If you go to Wikipedia https://en.wikipedia.org/wiki/Infanticide

“Most Stone Age human societies routinely practiced infanticide, and estimates of children killed by infanticide in the Mesolithic and Neolithic eras vary from 15 to 50 percent.”

“Infanticide became forbidden in Europe and the Near East during the 1st millennium.” Except if you dig into the details those bans where very local, it continues:

“Christianity forbade infanticide from its earliest times, which led Constantine the Great and Valentinian I to ban infanticide across the Roman Empire in the 4th century. Yet, infanticide was not unacceptable in some wars and infanticide in Europe reached its peak during World War II (1939-45), during the Holocaust and the T4 Program.[2] The practice ceased in Arabia in the 7th century after the founding of Islam, since the Quran prohibits infanticide. Infanticide of male babies had become uncommon in China by the Ming dynasty (1368–1644), whereas infanticide of female babies became more common during the One-Child Policy era (1979–2015).
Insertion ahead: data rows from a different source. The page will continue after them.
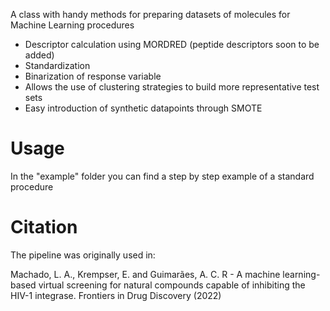 A class with handy methods for preparing datasets of molecules for Machine Learning procedures

- Descriptor calculation using MORDRED (peptide descriptors soon to be added)
- Standardization
- Binarization of response variable
- Allows the use of clustering strategies to build more representative test sets
- Easy introduction of synthetic datapoints through SMOTE

# Usage
In the "example" folder you can find a step by step example of a standard procedure

# Citation

The pipeline was originally used in:

Machado, L. A., Krempser, E. and Guimarães, A. C. R - A machine learning-based virtual screening for natural compounds capable of inhibiting the HIV-1 integrase. Frontiers in Drug Discovery (2022)
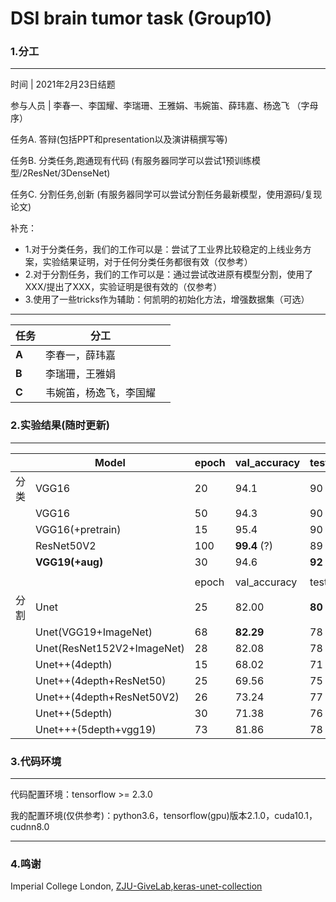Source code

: # DSI brain tumor task (Group10)

### **1.分工**



------



时间 | 2021年2月23日结题

参与人员 |  李春一、李国耀、李瑞珊、王雅娟、韦婉笛、薛玮嘉、杨逸飞 （字母序）



任务A. 答辩(包括PPT和presentation以及演讲稿撰写等)

任务B. 分类任务,跑通现有代码 (有服务器同学可以尝试1预训练模型/2ResNet/3DenseNet)

任务C. 分割任务,创新 (有服务器同学可以尝试分割任务最新模型，使用源码/复现论文)



补充：

- 1.对于分类任务，我们的工作可以是：尝试了工业界比较稳定的上线业务方案，实验结果证明，对于任何分类任务都很有效（仅参考）
- 2.对于分割任务，我们的工作可以是：通过尝试改进原有模型分割，使用了XXX/提出了XXX，实验证明是很有效的（仅参考）
- 3.使用了一些tricks作为辅助：何凯明的初始化方法，增强数据集（可选）

 

------



| **任务** | **分工**               |      |
| -------- | ---------------------- | ---- |
| **A**    | 李春一，薛玮嘉         |      |
| **B**    | 李瑞珊，王雅娟         |      |
| **C**    | 韦婉笛，杨逸飞，李国耀 |      |



### **2.实验结果(随时更新)**



------



|      | Model                     | epoch | val_accuracy | test_accuracy |
| ---- | -------------------------- | ----- | ------------ | ------------- |
| 分类 | VGG16                      | 20    | 94.1 | 90       |
|      | VGG16                      | 50    | 94.3 | 90       |
|      | VGG16(+pretrain)           | 15    | 95.4 | 90       |
|      | ResNet50V2                 | 100   | **99.4** (?) | 89       |
| | **VGG19(+aug)** | 30 | 94.6 | **92** |
|      |                            |       |              |               |
|      |                            | epoch | val_accuracy | test_accuracy |
| 分割 | Unet                       | 25    | 82.00   | **80**   |
|      | Unet(VGG19+ImageNet)       | 68    | **82.29** | 78 |
|      | Unet(ResNet152V2+ImageNet) | 28    | 82.08   | 78            |
|      | Unet++(4depth)             | 15    | 68.02   | 71       |
|      | Unet++(4depth+ResNet50)    | 25    | 69.56   | 75       |
|      | Unet++(4depth+ResNet50V2)  | 26    | 73.24   | 77      |
|      | Unet++(5depth)             | 30    | 71.38   | 76      |
|      | Unet+++(5depth+vgg19)      | 73    | 81.86   | 78       |



### 3.**代码环境**



------



代码配置环境：tensorflow >= 2.3.0

我的配置环境(仅供参考)：python3.6，tensorflow(gpu)版本2.1.0，cuda10.1，cudnn8.0



------

### 4.**鸣谢**

Imperial College London, [ZJU-GiveLab](https://github.com/ZJUGiveLab/UNet-Version),[keras-unet-collection](https://github.com/yingkaisha/keras-unet-collection)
During the period of Company rule in India, the East India Company attempted to eliminate infanticide but were only partially successful, and female infanticide in some parts of India still continues. Infanticide is now very rare in industrialised countries but may persist elsewhere.”

Thus as far as we can tell it was common globally from the Stone Age, through Bronze Age up until quite recently. Also of note, those bans wouldn’t necessarily be reflected as a change in all cultures in that area only the options of those running the country.